Louis Mermet et moi avions raison.

La ville d’Annemasse a donc dépensé en vain des sommes importantes pour combattre l’évidence rappelée par le tribunal administratif de Grenoble, puis par la Cour administrative d’appel de Lyon. L’évidence était que le règlement intérieur de la ville qui bridait l’expression des conseillers municipaux de la minorité n’était pas conforme au texte de la loi.

Le tribunal puis la cour auront donc annulé la disposition litigieuse du règlement intérieur.

La conséquence de cet arrêt du 7 mars 2013 est d’abord que le droit d’expression dissidente n’appartient pas aux «groupes», notion que la loi ne connaît pas, mais aux conseillers pris individuellement. Ce qui n’est pas sans poser en fait problème en face de l’exigence du même texte de la loi d’un espace suffisant d’expression. Or, si on divisait l’espace attribué aux «listes» par le nombre des conseillers d’opposition, chacun ne pourrait à peine que dire bonjour et au revoir, puis clore aussitôt son propos. La situation actuelle n’est donc pas tenable devant cette exigence d’un espace présentant «un caractère suffisant» posée par la Cour administrative.

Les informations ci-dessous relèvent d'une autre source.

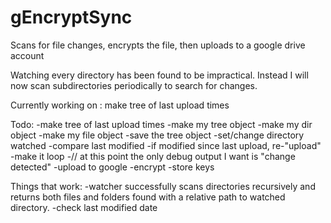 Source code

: # gEncryptSync
Scans for file changes, encrypts the file, then uploads to a google drive account

Watching every directory has been found to be impractical. Instead I will now scan subdirectories periodically to search for changes.

Currently working on :
make tree of last upload times

Todo:
-make tree of last upload times
    -make my tree object
    -make my dir object
    -make my file object
    -save the tree object
-set/change directory watched
-compare last modified
    -if modified since last upload, re-"upload"
-make it loop
-// at this point the only debug output I want is "change detected"
-upload to google
-encrypt
-store keys


Things that work:
    -watcher successfully scans directories recursively and returns both files and folders found with a relative path to watched directory.
    -check last modified date
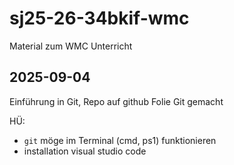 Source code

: # sj25-26-34bkif-wmc

Material zum WMC Unterricht

## 2025-09-04

Einführung in Git, Repo auf github
Folie Git gemacht

HÜ:

-  `git` möge im Terminal (cmd, ps1) funktionieren
- installation visual studio code


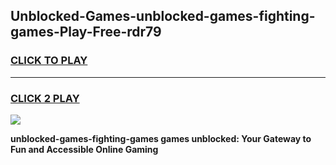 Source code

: 
## Unblocked-Games-unblocked-games-fighting-games-Play-Free-rdr79
<h3>
<a href="https://premium76.site?title=unblocked-games-fighting-games&ref=23A">CLICK TO PLAY</a></h3>
<hr>

<h3>
<a href="https://premium76.site?title=unblocked-games-fighting-games&ref=23A">CLICK 2 PLAY</a>
  
</h3>

<a href="https://premium76.site?title=unblocked-games-fighting-games&ref=23A"><img src="https://clearcache.store/games.png"></a>


**unblocked-games-fighting-games games unblocked: Your Gateway to Fun and Accessible Online Gaming**
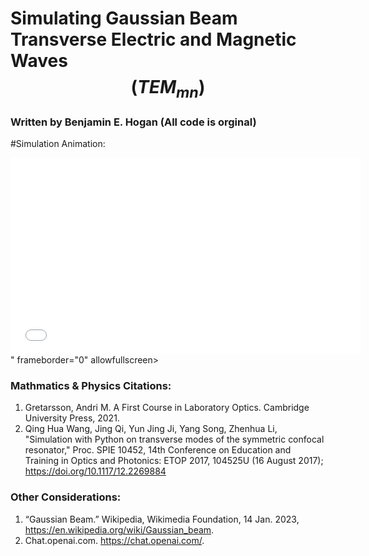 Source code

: # Simulating Gaussian Beam Transverse Electric and Magnetic Waves $$(TEM_{mn})$$
### Written by Benjamin E. Hogan (All code is orginal)

#Simulation Animation:

<iframe width="560" height="315" src="<iframe width="560" height="315" src="https://www.youtube.com/embed/JPC0WD3Zp-s" title="YouTube video player" frameborder="0" allow="accelerometer; autoplay; clipboard-write; encrypted-media; gyroscope; picture-in-picture; web-share" allowfullscreen></iframe>" frameborder="0" allowfullscreen></iframe>

### Mathmatics & Physics Citations:
1. Gretarsson, Andri M. A First Course in Laboratory Optics. Cambridge University Press, 2021. 
2. Qing Hua Wang, Jing Qi, Yun Jing Ji, Yang Song, Zhenhua Li, "Simulation with Python on transverse modes of the symmetric confocal resonator," Proc. SPIE 10452, 14th Conference on Education and Training in Optics and Photonics: ETOP 2017, 104525U (16 August 2017); https://doi.org/10.1117/12.2269884

### Other Considerations:
1. “Gaussian Beam.” Wikipedia, Wikimedia Foundation, 14 Jan. 2023, https://en.wikipedia.org/wiki/Gaussian_beam. 
2. Chat.openai.com. https://chat.openai.com/. 
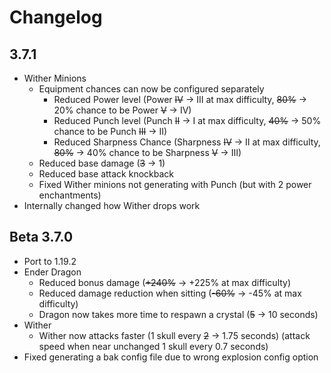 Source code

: # Changelog

## 3.7.1
* Wither Minions
  * Equipment chances can now be configured separately
    * Reduced Power level (Power ~~IV~~ -> III at max difficulty, ~~80%~~ -> 20% chance to be Power ~~V~~ -> IV)
    * Reduced Punch level (Punch ~~II~~ -> I at max difficulty, ~~40%~~ -> 50% chance to be Punch ~~III~~ -> II)
    * Reduced Sharpness Chance (Sharpness ~~IV~~ -> II at max difficulty, ~~80%~~ -> 40% chance to be Sharpness ~~V~~ -> III)
  * Reduced base damage (~~3~~ -> 1)
  * Reduced base attack knockback
  * Fixed Wither minions not generating with Punch (but with 2 power enchantments)
* Internally changed how Wither drops work

## Beta 3.7.0
* Port to 1.19.2
* Ender Dragon
  * Reduced bonus damage (~~+240%~~ -> +225% at max difficulty)
  * Reduced damage reduction when sitting (~~-60%~~ -> -45% at max difficulty)
  * Dragon now takes more time to respawn a crystal (~~5~~ -> 10 seconds)
* Wither
  * Wither now attacks faster (1 skull every ~~2~~ -> 1.75 seconds) (attack speed when near unchanged 1 skull every 0.7 seconds)
* Fixed generating a bak config file due to wrong explosion config option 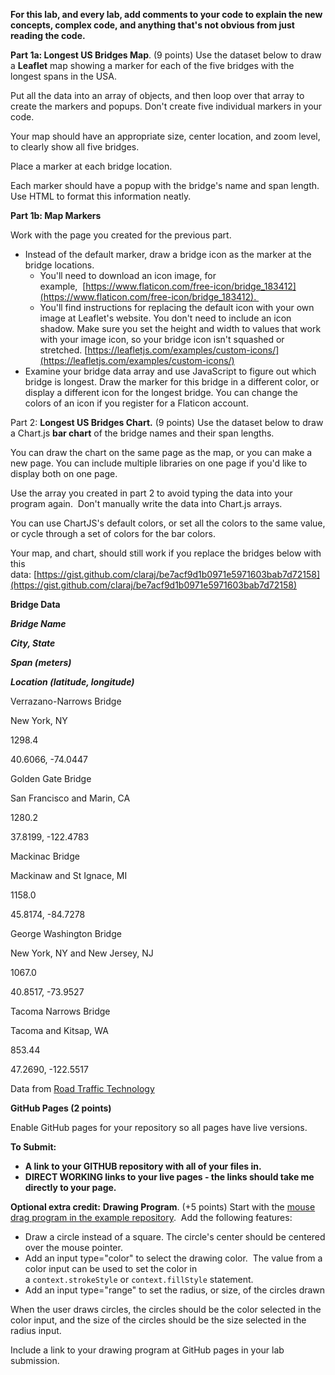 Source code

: **For this lab, and every lab, add comments to your code to explain the new concepts, complex code, and anything that's not obvious from just reading the code.** 

**Part 1a: Longest US Bridges Map**. (9 points) Use the dataset below to draw a **Leaflet** map showing a marker for each of the five bridges with the longest spans in the USA.

Put all the data into an array of objects, and then loop over that array to create the markers and popups. Don't create five individual markers in your code.

Your map should have an appropriate size, center location, and zoom level, to clearly show all five bridges.

Place a marker at each bridge location.

Each marker should have a popup with the bridge's name and span length. Use HTML to format this information neatly. 

**Part 1b: Map Markers**

Work with the page you created for the previous part.

-   Instead of the default marker, draw a bridge icon as the marker at the bridge locations.
    -   You'll need to download an icon image, for example,  [https://www.flaticon.com/free-icon/bridge_183412](https://www.flaticon.com/free-icon/bridge_183412). 
    -   You'll find instructions for replacing the default icon with your own image at Leaflet's website. You don't need to include an icon shadow. Make sure you set the height and width to values that work with your image icon, so your bridge icon isn't squashed or stretched. [https://leafletjs.com/examples/custom-icons/](https://leafletjs.com/examples/custom-icons/)
-   Examine your bridge data array and use JavaScript to figure out which bridge is longest. Draw the marker for this bridge in a different color, or display a different icon for the longest bridge. You can change the colors of an icon if you register for a Flaticon account. 

Part 2: **Longest US Bridges Chart.** (9 points) Use the dataset below to draw a Chart.js **bar chart** of the bridge names and their span lengths. 

You can draw the chart on the same page as the map, or you can make a new page. You can include multiple libraries on one page if you'd like to display both on one page. 

Use the array you created in part 2 to avoid typing the data into your program again.  Don't manually write the data into Chart.js arrays. 

You can use ChartJS's default colors, or set all the colors to the same value, or cycle through a set of colors for the bar colors.

Your map, and chart, should still work if you replace the bridges below with this data: [https://gist.github.com/claraj/be7acf9d1b0971e5971603bab7d72158](https://gist.github.com/claraj/be7acf9d1b0971e5971603bab7d72158)

**Bridge Data**

**_Bridge Name_**

**_City, State_**

**_Span (meters)_**

**_Location (latitude, longitude)_**

Verrazano-Narrows Bridge

New York, NY

1298.4

40.6066, -74.0447

Golden Gate Bridge

San Francisco and Marin, CA

1280.2

37.8199, -122.4783

Mackinac Bridge

Mackinaw and St Ignace, MI

1158.0

45.8174, -84.7278

George Washington Bridge

New York, NY and New Jersey, NJ

1067.0

40.8517, -73.9527

Tacoma Narrows Bridge

Tacoma and Kitsap, WA

853.44

47.2690, -122.5517

Data from [Road Traffic Technology](https://www.roadtraffic-technology.com/features/feature-the-ten-longest-suspension-bridges-in-the-us/)

**GitHub Pages (2 points)**

Enable GitHub pages for your repository so all pages have live versions. 

**To Submit:**

-   **A link to your GITHUB repository with all of your files in.** 
-   **DIRECT WORKING links to your live pages - the links should take me directly to your page.**

**Optional extra credit:** **Drawing Program**. (+5 points) Start with the [mouse drag program in the example repository](https://github.com/claraj/week5-examples/blob/master/canvas/mouse_drag.html).  Add the following features:

-   Draw a circle instead of a square. The circle's center should be centered over the mouse pointer.
-   Add an input type="color" to select the drawing color.  The value from a color input can be used to set the color in a `context.strokeStyle` or `context.fillStyle` statement. 
-   Add an input type="range" to set the radius, or size, of the circles drawn

When the user draws circles, the circles should be the color selected in the color input, and the size of the circles should be the size selected in the radius input. 

Include a link to your drawing program at GitHub pages in your lab submission.
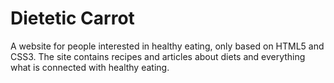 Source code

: # Dietetic Carrot
A website for people interested in healthy eating, only based on HTML5 and CSS3. The site contains recipes and articles about diets and everything what is connected with healthy eating.
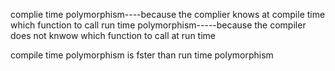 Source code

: complie time polymorphism----because the complier knows at compile time which function to call
run time polymorphism-----because the compiler does not knwow which function to call at run time


compile time polymorphism is fster than run time polymorphism
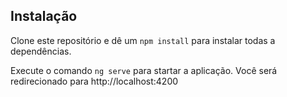 

## Instalação

Clone este repositório e dê um `npm install` para instalar todas a dependências.

Execute o comando `ng serve` para startar a aplicação. Você será redirecionado para http://localhost:4200

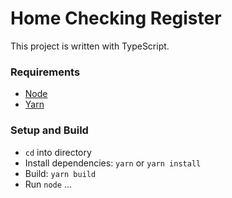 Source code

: # Home Checking Register

This project is written with TypeScript.

### Requirements
- [Node](https://nodejs.org/en/download/) 
- [Yarn](https://yarnpkg.com/lang/en/docs/install/#mac-stable)

### Setup and Build
- `cd` into directory
- Install dependencies: `yarn` or `yarn install`
- Build: `yarn build`
- Run `node` ...
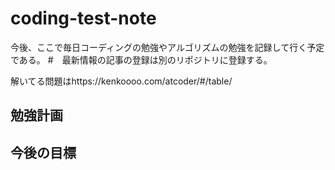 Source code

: # coding-test-note
今後、ここで毎日コーディングの勉強やアルゴリズムの勉強を記録して行く予定である。
#　最新情報の記事の登録は別のリポジトリに登録する。

解いてる問題はhttps://kenkoooo.com/atcoder/#/table/

## 勉強計画

## 今後の目標

## 

##

##

##

## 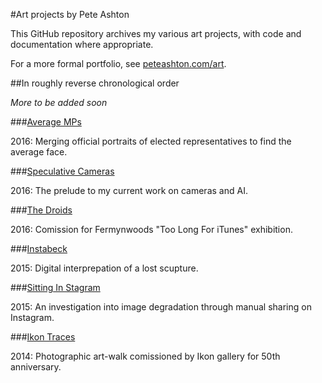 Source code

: #Art projects by Pete Ashton

This GitHub repository archives my various art projects, with code and documentation where appropriate. 

For a more formal portfolio, see [peteashton.com/art](http://peteashton.com/art).

##In roughly reverse chronological order

*More to be added soon*

###[Average MPs](https://github.com/peteash10/Artworks/tree/master/Average%20MPs) 

2016: Merging official portraits of elected representatives to find the average face. 

###[Speculative Cameras](https://github.com/peteash10/Artworks/tree/master/Speculative%20Cameras)

2016: The prelude to my current work on cameras and AI. 

###[The Droids](https://github.com/peteash10/Artworks/tree/master/The%20Droids) 

2016: Comission for Fermynwoods "Too Long For iTunes" exhibition.

###[Instabeck](https://github.com/peteash10/Artworks/tree/master/Instabeck)

2015: Digital interprepation of a lost scupture.

###[Sitting In Stagram](https://github.com/peteash10/Artworks/tree/master/Sitting%20In%20Stagram)

2015: An investigation into image degradation through manual sharing on Instagram. 

###[Ikon Traces](https://github.com/peteash10/Artworks/tree/master/Ikon%20Traces)

2014: Photographic art-walk comissioned by Ikon gallery for 50th anniversary. 

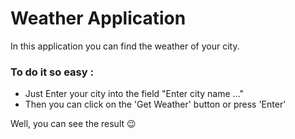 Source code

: # Weather Application

In this application you can find the weather of your city.

### To do it so easy :

- Just Enter your city into the field "Enter city name ..."
- Then you can click on the 'Get Weather' button or press 'Enter'

Well, you can see the result 😉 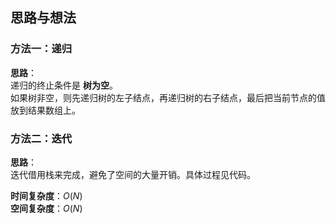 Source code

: ## 思路与想法
### 方法一：递归
**思路**：  
递归的终止条件是 **树为空**。  
如果树非空，则先递归树的左子结点，再递归树的右子结点，最后把当前节点的值放到结果数组上。

### 方法二：迭代
**思路**：  
迭代借用栈来完成，避免了空间的大量开销。具体过程见代码。

**时间复杂度**：*O*(*N*)  
**空间复杂度**：*O*(*N*)
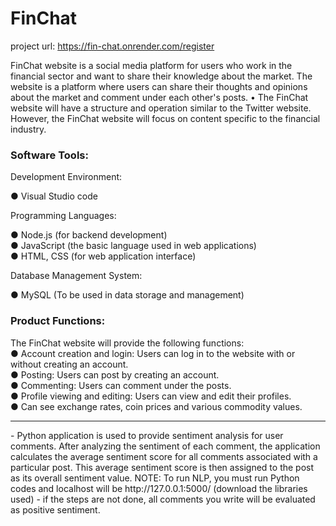 # FinChat
project url: https://fin-chat.onrender.com/register

FinChat website is a social media platform for users who work in the financial sector and want to share their knowledge about the market. The website is a platform where users can share their thoughts and opinions about the market and comment under each other's posts.
• The FinChat website will have a structure and operation similar to the Twitter website. However, the FinChat website will focus on content specific to the financial industry.


<h3>Software Tools:</h3>
Development Environment:

● Visual Studio code

Programming Languages:

● Node.js (for backend development)<br>
● JavaScript (the basic language used in web applications)<br>
● HTML, CSS (for web application interface)<br>

Database Management System:

● MySQL (To be used in data storage and management)


<h3>Product Functions:</h3>
The FinChat website will provide the following functions:<br>
● Account creation and login: Users can log in to the website with or without creating an account.<br>
● Posting: Users can post by creating an account.<br>
● Commenting: Users can comment under the posts.<br>
● Profile viewing and editing: Users can view and edit their profiles.<br>
● Can see exchange rates, coin prices and various commodity values.<br>
<hr>
- Python application is used to provide sentiment analysis for user comments. After analyzing the sentiment of each comment, the application calculates the average sentiment score for all comments associated with a particular post. This average sentiment score is then assigned to the post as its overall sentiment value.
  NOTE: To run NLP, you must run Python codes and localhost will be http://127.0.0.1:5000/ (download the libraries used) - if the steps are not done, all comments you write will be evaluated as positive sentiment.
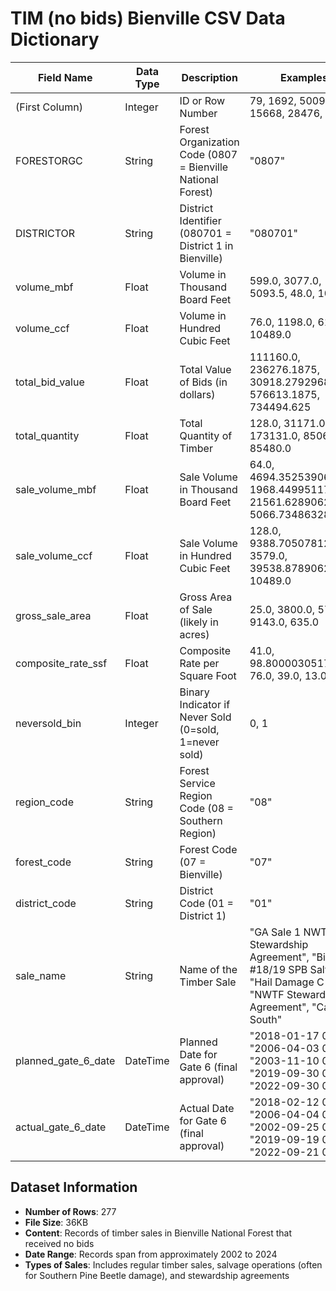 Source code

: # TIM (no bids) Bienville CSV Data Dictionary

| Field Name | Data Type | Description | Examples |
|------------|-----------|-------------|----------|
| (First Column) | Integer | ID or Row Number | 79, 1692, 5009, 15668, 28476, 34543 |
| FORESTORGC | String | Forest Organization Code (0807 = Bienville National Forest) | "0807" |
| DISTRICTOR | String | District Identifier (080701 = District 1 in Bienville) | "080701" |
| volume_mbf | Float | Volume in Thousand Board Feet | 599.0, 3077.0, 5093.5, 48.0, 10.5 |
| volume_ccf | Float | Volume in Hundred Cubic Feet | 76.0, 1198.0, 6154.0, 10489.0 |
| total_bid_value | Float | Total Value of Bids (in dollars) | 111160.0, 236276.1875, 30918.279296875, 576613.1875, 734494.625 |
| total_quantity | Float | Total Quantity of Timber | 128.0, 31171.0, 173131.0, 8506.0, 85480.0 |
| sale_volume_mbf | Float | Sale Volume in Thousand Board Feet | 64.0, 4694.35253906525, 1968.44995117187, 21561.62890625, 5066.73486328125 |
| sale_volume_ccf | Float | Sale Volume in Hundred Cubic Feet | 128.0, 9388.705078125, 3579.0, 39538.87890625, 10489.0 |
| gross_sale_area | Float | Gross Area of Sale (likely in acres) | 25.0, 3800.0, 570.0, 9143.0, 635.0 |
| composite_rate_ssf | Float | Composite Rate per Square Foot | 41.0, 98.80000305175781, 76.0, 39.0, 13.0 |
| neversold_bin | Integer | Binary Indicator if Never Sold (0=sold, 1=never sold) | 0, 1 |
| region_code | String | Forest Service Region Code (08 = Southern Region) | "08" |
| forest_code | String | Forest Code (07 = Bienville) | "07" |
| district_code | String | District Code (01 = District 1) | "01" |
| sale_name | String | Name of the Timber Sale | "GA Sale 1 NWTF Stewardship Agreement", "Bienville #18/19 SPB Salvage", "Hail Damage C-14", "NWTF Stewardship Agreement", "Caney South" |
| planned_gate_6_date | DateTime | Planned Date for Gate 6 (final approval) | "2018-01-17 00:00", "2006-04-03 00:00", "2003-11-10 00:00", "2019-09-30 00:00", "2022-09-30 00:00" |
| actual_gate_6_date | DateTime | Actual Date for Gate 6 (final approval) | "2018-02-12 00:00", "2006-04-04 00:00", "2002-09-25 00:00", "2019-09-19 00:00", "2022-09-21 00:00" |

## Dataset Information

- **Number of Rows**: 277
- **File Size**: 36KB
- **Content**: Records of timber sales in Bienville National Forest that received no bids
- **Date Range**: Records span from approximately 2002 to 2024
- **Types of Sales**: Includes regular timber sales, salvage operations (often for Southern Pine Beetle damage), and stewardship agreements  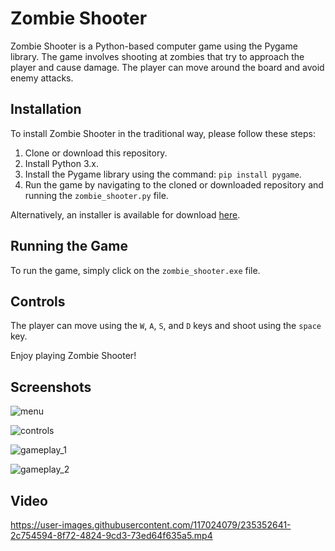 # Zombie Shooter

Zombie Shooter is a Python-based computer game using the Pygame library. The game involves shooting at zombies that try to approach the player and cause damage. The player can move around the board and avoid enemy attacks.

## Installation

To install Zombie Shooter in the traditional way, please follow these steps:

1. Clone or download this repository.
2. Install Python 3.x.
3. Install the Pygame library using the command: `pip install pygame`.
4. Run the game by navigating to the cloned or downloaded repository and running the `zombie_shooter.py` file.

Alternatively, an installer is available for download [here](https://drive.google.com/file/d/14YsvoO_tJPZqQCP2u_9dNQsw68ZC2Jxy/view?usp=sharing).

## Running the Game

To run the game, simply click on the `zombie_shooter.exe` file. 

## Controls

The player can move using the `W`, `A`, `S`, and `D` keys and shoot using the `space` key. 

Enjoy playing Zombie Shooter!

## Screenshots

![menu](https://user-images.githubusercontent.com/117024079/235351975-da21a2ee-273c-46e8-940d-64639f2f16f8.png)

![controls](https://user-images.githubusercontent.com/117024079/235351984-5b03f5ea-06b2-491d-8b60-fa11a221b078.png)

![gameplay_1](https://user-images.githubusercontent.com/117024079/235351990-f4ef5d0c-29a4-4c93-9c6e-d1c60c35c0bc.png)

![gameplay_2](https://user-images.githubusercontent.com/117024079/235351991-854221c2-a4e1-496b-a101-477899ccda22.png)

## Video

https://user-images.githubusercontent.com/117024079/235352641-2c754594-8f72-4824-9cd3-73ed64f635a5.mp4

Mais il y a plus encore dans cet arrêt.

La cour, tout en écartant les arguments articulés par la majorité du conseil municipal, ne répond pas explicitement à celui que nous avions aussi développé et qui visait à empêcher la majorité non seulement d’avoir tous les moyens d’expression à travers son site, la presse, mais aussi le journal municipal d’information, (JIM), et en prime de s’adjuger un espace d’expression. Ce cumul n’est prévu par aucun texte.

À première vue on pourrait penser que la cour écarte cette critique. Point du tout. Au contraire elle l’insère dans son arrêt, implicitement. Tout simplement parce qu’elle répond que le seul espace d’expression envisagé par la loi est réservé aux conseillers minoritaires. Elle n’avait donc pas besoin d’ajouter une réponse redondante. Ici c’est le plus pur style lapidaire de la jurisprudence administrative qui s’exprime.

Donc nous avions encore raison, Louis Mermet et moi, et nous avons encore raison quand nous disons à la majorité qu’elle ne peut s’exprimer dans un espace supplémentaire alors qu’elle dispose déjà de tous les supports médiatiques généreusement entretenus par la commune à son seul service.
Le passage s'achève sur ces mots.